Despite the devastating blow, the church remained focused on its mission to serve the community. The only undamaged upper portion of the building became a relief center for other victims of the storm. Hundreds of families whose homes and properties were destroyed by the hurricane stopped by for a hot meal, nonperishable food items, clothing, coats, cleaning supplies, generators, etc. And she whose foundation was broken became the corner stone for relief in so much that members of the community constantly inquired about the whereabouts of the church at the aftermath of the hurricane.
As the church worshiped in the auditorium of PS 272, there were uncertainties of the future. Though we couldn’t host a large evangelistic campaign at the school, new souls were added to the church by transfer and baptisms through Bible studies. A miniature series was held in July – August 2013 and the church did her best to be part of the General Conference wide New York 13 evangelistic thrust.
Two years had passed by since the hurricane and the church became used to holding service at the school building. But, the hearts of the members longed for their own home. A building was spotted 7 blocks away, nearly three times the size of our first home. The resilient church members would yet find themselves in prayer and fasting till negotiations for the purchase of a new building were finalized; and work for restructuring the building into a place of worship began!

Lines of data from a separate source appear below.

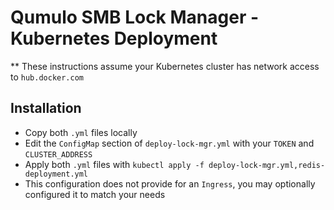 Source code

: # Qumulo SMB Lock Manager - Kubernetes Deployment

** These instructions assume your Kubernetes cluster has network access to `hub.docker.com`

## Installation

- Copy both `.yml` files locally
- Edit the `ConfigMap` section of  `deploy-lock-mgr.yml` with your `TOKEN` and `CLUSTER_ADDRESS`
- Apply both `.yml` files with `kubectl apply -f deploy-lock-mgr.yml,redis-deployment.yml`
- This configuration does not provide for an `Ingress`, you may optionally configured it to match your needs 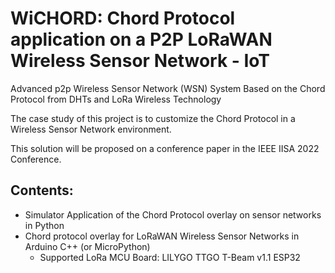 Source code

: # WiCHORD: Chord Protocol application on a P2P LoRaWAN Wireless Sensor Network - IoT
Advanced p2p Wireless Sensor Network (WSN) System Based on the Chord Protocol from DHTs and LoRa Wireless Technology

The case study of this project is to customize the Chord Protocol in a Wireless Sensor Network environment.

This solution will be proposed on a conference paper in the IEEE IISA 2022 Conference.

## Contents:
- Simulator Application of the Chord Protocol overlay on sensor networks in Python
- Chord protocol overlay for LoRaWAN Wireless Sensor Networks in Arduino C++ (or MicroPython)
  * Supported LoRa MCU Board: LILYGO TTGO T-Beam v1.1 ESP32
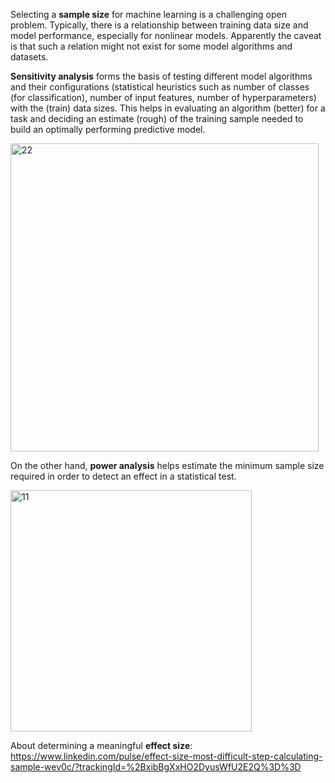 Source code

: 
Selecting a **sample size** for machine learning is a challenging open problem. Typically, there is a relationship between training data size and model performance, especially for nonlinear models. Apparently the caveat is that such a relation might not exist for some model algorithms and datasets. 

**Sensitivity analysis** forms the basis of testing different model algorithms and their configurations (statistical heuristics such as number of classes (for classification), number of input features, number of hyperparameters) with the (train) data sizes. This helps in evaluating an algorithm (better) for a task and deciding an estimate (rough) of the training sample needed to build an optimally performing predictive model.  

<img width="493" alt="22" src="https://github.com/user-attachments/assets/b6023628-682c-45a2-a13a-39df76c62171" />



On the other hand, **power analysis** helps estimate the minimum sample size required in order to detect an effect in a statistical test.

<img width="386" alt="11" src="https://github.com/user-attachments/assets/74ca359b-2946-4f47-a4d4-6e40a11af71c" />



About determining a meaningful **effect size**: https://www.linkedin.com/pulse/effect-size-most-difficult-step-calculating-sample-wev0c/?trackingId=%2BxibBgXxHO2DyusWfU2E2Q%3D%3D

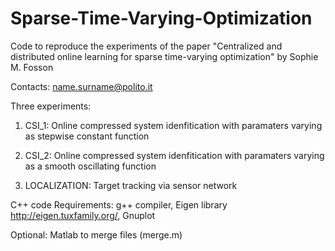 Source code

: # Sparse-Time-Varying-Optimization
Code to reproduce the experiments of the paper "Centralized and distributed online learning for sparse time-varying optimization" by Sophie M. Fosson

Contacts: name.surname@polito.it

Three experiments:
1) CSI_1: Online compressed system idenfitication with paramaters varying as stepwise constant function

2) CSI_2: Online compressed system idenfitication with paramaters varying as a smooth oscillating function

3) LOCALIZATION: Target tracking via sensor network

C++ code
Requirements: g++ compiler, Eigen library http://eigen.tuxfamily.org/, Gnuplot

Optional: Matlab to merge files (merge.m)

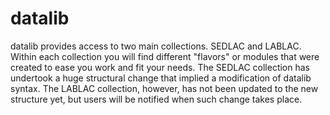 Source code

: # datalib
datalib provides access to two main collections. SEDLAC and LABLAC. Within each collection you will find
different "flavors" or modules that were created to ease you work and fit your needs. The SEDLAC collection
has undertook a huge structural change that implied a modification of datalib syntax. The LABLAC collection,
however, has not been updated to the new structure yet, but users will be notified when such change takes
place. 

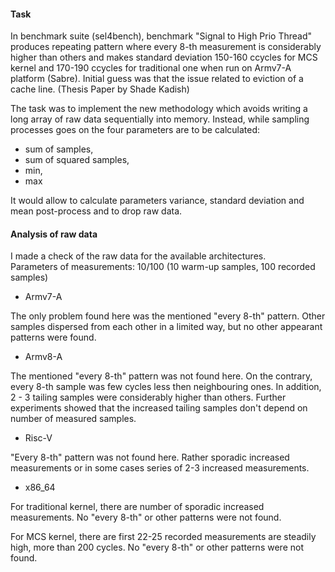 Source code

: #### Task

In benchmark suite (sel4bench), benchmark "Signal to High Prio Thread" produces repeating pattern where every 8-th measurement
is considerably higher than others and makes standard deviation 150-160 ccycles for MCS kernel and 170-190 ccycles for traditional one when run on Armv7-A platform (Sabre).
Initial guess was that the issue related to eviction of a cache line. (Thesis Paper by Shade Kadish)

The task was to implement the new methodology which avoids writing a long array of raw data sequentially into memory.
Instead, while sampling processes goes on the four parameters are to be calculated:
   - sum of samples,
   - sum of squared samples,
   - min,
   - max

It would allow to calculate parameters variance, standard deviation and mean post-process and to drop raw data.


#### Analysis of raw data

I made a check of the raw data for the available architectures. </br>Parameters of measurements: 10/100 (10 warm-up samples, 100 recorded samples)


   - Armv7-A

The only problem found here was the mentioned "every 8-th" pattern. Other samples dispersed from each other in a limited way, 
but no other appearant patterns were found.

   - Armv8-A

The mentioned "every 8-th" pattern was not found here. On the contrary, every 8-th sample was few cycles less then neighbouring ones.
In addition, 2 - 3 tailing samples were considerably higher than others. Further experiments showed that the increased tailing samples
don't depend on number of measured samples.

   - Risc-V

"Every 8-th" pattern was not found here. Rather sporadic increased measurements or in some cases series of 2-3 increased measurements.
    
   - x86_64

For traditional kernel, there are number of sporadic increased measurements. No "every 8-th" or other patterns were not found.

For MCS kernel, there are first 22-25 recorded measurements are steadily high, more than 200 cycles. No "every 8-th" or other patterns were not found.


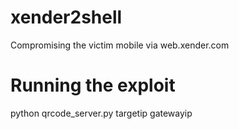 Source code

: # xender2shell
Compromising the victim mobile via web.xender.com
# Running the exploit
python qrcode_server.py targetip gatewayip
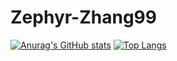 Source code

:# Zephyr-Zhang99
[![Anurag's GitHub stats](https://github-readme-stats.vercel.app/api?username=Zephyr-Zhang99&count_private=true&show_icons=true&theme=buefy)](https://github.com/anuraghazra/github-readme-stats)
[![Top Langs](https://github-readme-stats.vercel.app/api/top-langs/?username=Zephyr-Zhang99&layout=compact)](https://github.com/anuraghazra/github-readme-stats) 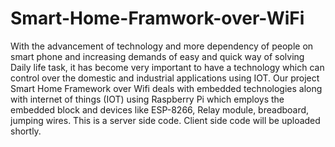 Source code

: # Smart-Home-Framwork-over-WiFi
With the advancement of technology and more dependency of people on smart phone and increasing demands of easy and quick way of solving Daily life task, it has become very important to have a technology which can control over the domestic and industrial applications using IOT. Our project Smart Home Framework over Wifi deals with embedded technologies along with internet of things (IOT) using Raspberry Pi which employs the embedded block and devices like ESP-8266, Relay module, breadboard, jumping wires.
This is a server side code. Client side code will be uploaded shortly.

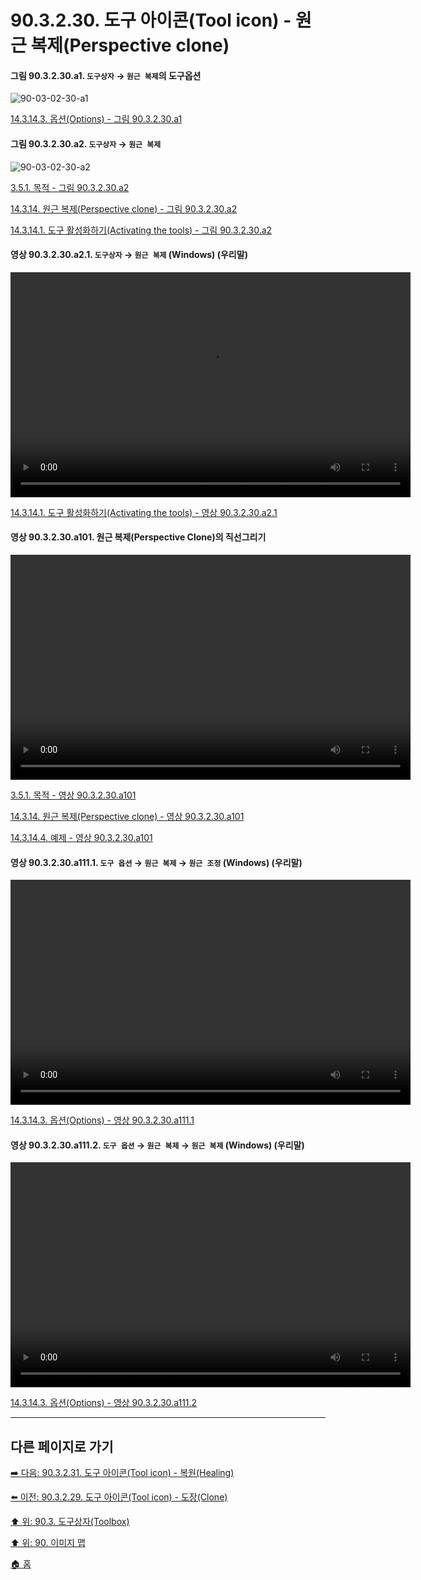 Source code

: # 90.3.2.30. 도구 아이콘(Tool icon) - 원근 복제(Perspective clone)

<a id="90-03-02-30-a1"></a>

#### 그림 90.3.2.30.a1. `도구상자` → `원근 복제`의 도구옵션
![90-03-02-30-a1](https://github.com/wonder13662/gimp/assets/15767104/8864cfcc-027c-486b-b7ce-3a607d20e545)

[14.3.14.3. 옵션(Options) - 그림 90.3.2.30.a1](./14-03-14-03-options.md#90-03-02-30-a1)

<a id="90-03-02-30-a2"></a>

#### 그림 90.3.2.30.a2. `도구상자` → `원근 복제`
![90-03-02-30-a2](https://github.com/wonder13662/gimp/assets/15767104/1bebe4c7-108c-47be-a1e8-2e6f2e93a8a9)

[3.5.1. 목적 - 그림 90.3.2.30.a2](./03-05-01-intention.md#90-03-02-30-a2)

[14.3.14. 원근 복제(Perspective clone) - 그림 90.3.2.30.a2](./14-03-14-00-perspective-clone.md#90-03-02-30-a2)

[14.3.14.1. 도구 활성화하기(Activating the tools) - 그림 90.3.2.30.a2](./14-03-14-01-activating_the_tool.md#90-03-02-30-a2)

<a id="90-03-02-30-a2-01"></a>

#### 영상 90.3.2.30.a2.1. `도구상자` → `원근 복제` (Windows) (우리말)
<video controls="controls" width="640" height="360" src="https://github.com/wonder13662/gimp/assets/15767104/5cddb15d-26e7-4fe3-9e93-a374c7ae6249"></video>

[14.3.14.1. 도구 활성화하기(Activating the tools) - 영상 90.3.2.30.a2.1](./14-03-14-01-activating_the_tool.md#90-03-02-30-a2-01)

<a id="90-03-02-30-a101"></a>

#### 영상 90.3.2.30.a101. 원근 복제(Perspective Clone)의 직선그리기
<video controls="controls" width="640" height="360" environment="MacOS:Sonoma 14.2.1 GIMP 2.10.36" src="https://github.com/wonder13662/gimp/assets/15767104/75691a99-5cda-47d2-9be8-31f930883b26"></video>

[3.5.1. 목적 - 영상 90.3.2.30.a101](./03-05-01-intention.md#90-03-02-30-a101)

[14.3.14. 원근 복제(Perspective clone) - 영상 90.3.2.30.a101](./14-03-14-00-perspective-clone.md#90-03-02-30-a101)

[14.3.14.4. 예제 - 영상 90.3.2.30.a101](./14-03-14-04-example.md#90-03-02-30-a101)

<a id="90-03-02-30-a111-01"></a>

#### 영상 90.3.2.30.a111.1. `도구 옵션` → `원근 복제` → `원근 조정` (Windows) (우리말)
<video controls="controls" width="640" height="360" src="https://github.com/wonder13662/gimp/assets/15767104/309a2bf4-5e6b-48e6-882b-36b748e9493f"></video>

[14.3.14.3. 옵션(Options) - 영상 90.3.2.30.a111.1](./14-03-14-03-options.md#90-03-02-30-a111-01)

<a id="90-03-02-30-a111-02"></a>

#### 영상 90.3.2.30.a111.2. `도구 옵션` → `원근 복제` → `원근 복제` (Windows) (우리말)
<video controls="controls" width="640" height="360" src="https://github.com/wonder13662/gimp/assets/15767104/a3f58ce4-fab6-4fa2-901b-adbc58090483"></video>

[14.3.14.3. 옵션(Options) - 영상 90.3.2.30.a111.2](./14-03-14-03-options.md#90-03-02-30-a111-02)

***

## 다른 페이지로 가기

[➡️ 다음: 90.3.2.31. 도구 아이콘(Tool icon) - 복원(Healing)](./90-03-02-31-healing.md)

[⬅️ 이전: 90.3.2.29. 도구 아이콘(Tool icon) - 도장(Clone)](./90-03-02-29-clone.md)

[⬆️ 위: 90.3. 도구상자(Toolbox)](./90-03-00-toolbox.md)

[⬆️ 위: 90. 이미지 맵](./90-00-image-map.md)

[🏠 홈](./00-home.md)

Finally, a beautiful home for the worshipers at Beulah Temple was completed. On September 6, 2014, the ribbon cutting ceremony preceded the church’s first day of worship in a new sanctuary. What a blessing to be home once again! The house of worship in Canarsie which was once totaled by Hurricane Sandy, would finally open its doors as members settled into their new home at 9520 Seaview Avenue. That glorious Saturday morning, parishioners gathered to celebrate at an official ribbon-cutting ceremony and to embrace the unwavering spirit of the community. State Senator, John Sampson, was one of the elected officials who attended the long-awaited unveiling commending members for their active service in the Sandy relief efforts and referred to the new beginning as a resurrection.
As Beulah remembers her past, she recounts and applauds that most of the essential community services, evangelistic and social programs, and worship services were never ceased by any kind of storm during its twenty-year tenure. Since the opening of the new church building, the pause in some programs resulting from a lack of permanent housing have resumed. Vacation Bible School, Back-to School supplies distribution, Adventurer and Pathfinder Club, Wednesday night prayer service, and major evangelistic campaigns have all been restored and we say to this – To God be the Glory!
After Pastor Corben Crew completed his term of office in April 2017, the torch was passed on to a wise, noble and experienced leader, Pastor H. Orette Mitchell, who has been keeping the fold steady through thoughtful counseling and reassuring messages of hope and salvation. Pastor Mitchell is accompanied with his wife, Lillian Mitchell, a renown Seventh-day Adventist educator and the twain are committed to the calling of God to lead the Beulah Temple Seventh-day Adventist Church to higher heights.